With Chipotle announcing their keto-friendly menu and SlimFast hawking their take on a keto shake, there’s no denying the mainstream appeal of this fat-first diet. But taking a step back, it’s worth exploring how this diet, initially conceived as a treatment for epilepsy, overtook paleo and Whole30 as Google’s most searched diet term of 2018.

As is often the case with diet and weight loss trends, keto appears to have been vaulted into the spotlight by star power. Starting in 2013 with a series of podcast interviews, Tim Ferriss and Joe Rogan helped introduce the world to a group of keto masterminds, including Peter Attia, Valter Longo, and Dom D’Agostino. As an article in Men’s Health explained, within a year of D’Agostino’s appearance on Rogan, a podcast that has an audience of 30M monthly listeners, “keto cookbooks flooded the market, searches for keto hit 17M per month, and Orian Research estimated keto is a $5B industry.”

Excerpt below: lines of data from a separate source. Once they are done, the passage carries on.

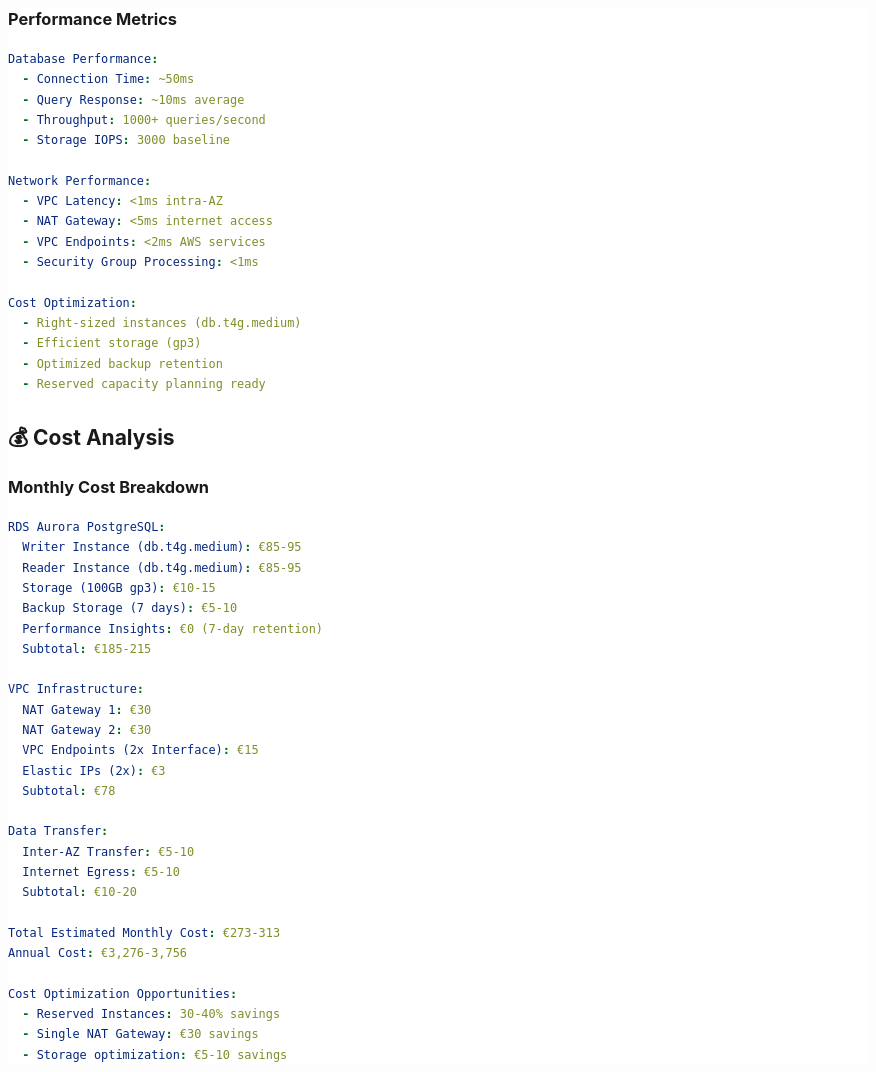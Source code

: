 ### Performance Metrics
```yaml
Database Performance:
  - Connection Time: ~50ms
  - Query Response: ~10ms average
  - Throughput: 1000+ queries/second
  - Storage IOPS: 3000 baseline

Network Performance:
  - VPC Latency: <1ms intra-AZ
  - NAT Gateway: <5ms internet access
  - VPC Endpoints: <2ms AWS services
  - Security Group Processing: <1ms

Cost Optimization:
  - Right-sized instances (db.t4g.medium)
  - Efficient storage (gp3)
  - Optimized backup retention
  - Reserved capacity planning ready
```

## 💰 Cost Analysis

### Monthly Cost Breakdown
```yaml
RDS Aurora PostgreSQL:
  Writer Instance (db.t4g.medium): €85-95
  Reader Instance (db.t4g.medium): €85-95
  Storage (100GB gp3): €10-15
  Backup Storage (7 days): €5-10
  Performance Insights: €0 (7-day retention)
  Subtotal: €185-215

VPC Infrastructure:
  NAT Gateway 1: €30
  NAT Gateway 2: €30
  VPC Endpoints (2x Interface): €15
  Elastic IPs (2x): €3
  Subtotal: €78

Data Transfer:
  Inter-AZ Transfer: €5-10
  Internet Egress: €5-10
  Subtotal: €10-20

Total Estimated Monthly Cost: €273-313
Annual Cost: €3,276-3,756

Cost Optimization Opportunities:
  - Reserved Instances: 30-40% savings
  - Single NAT Gateway: €30 savings
  - Storage optimization: €5-10 savings
```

During the same period, venture capitalists began backing keto companies. To date, three keto-friendly concepts have cashed in big-time — Bulletproof, Ancient Nutrition, and Virta Health have raised a combined $250M to corner the market on ketones. When Dave Asprey, Bulletproof’s health-hacking founder and CEO spread the gospel of butter coffee, sales of its two key ingredients took off. As the super fats fueling the keto economy, the market for medium-chain triglycerides or MCTs is expected to reach $2.5B by 2025. Undergoing similar growth, sales of grass-fed butter rose 45% in 2018 as global butter sales expanded to $19.4B.

When consumers started going keto, online communities like Instagram’s #ketotransformation and Reddit’s r/keto subreddit popped up and, over time, ballooned to 678,000 posts and 1.1M members, respectively. As the opportunity became more obvious, the floodgates opened, and the period between 2013 and 2017 saw a fivefold increase in the number of new “keto” food and beverage products.

From Fat Snax to FBOMB and Know Brainer to Ample Foods, the keto craze came for everything, including cookies, nut butter, coffee creamer, and ready-to-drink meal replacements. Keto mania has even led to the creation of a “clean keto” seal of approval and National Keto Day, as brands think up new ways to ride the fat-focused wave. Looking ahead, following the keto trend seems like a smart business decision — some estimates expect the global keto diet market to reach $366B by 2022.

Food for thought: With the fat fad in full swing, founders, investors, retailers, and consumers can’t seem to get enough. But as more people cash in, it’s important to note that the keto craze isn’t free from controversy — there’s contradicting evidence of the diet’s effectiveness. Similarly, countless other diets, supplements, and entire companies (see: Goop) have been mired in skepticism. Still, despite the fact that weight loss and wellness companies struggle to back up their claims with science, many continue to find success — ultimately, they’re not accountable for actual results. It begs the question: What are the rules for creating, fueling, or capitalizing on a weight loss or wellness trend? Or is all fair in the business of wellness?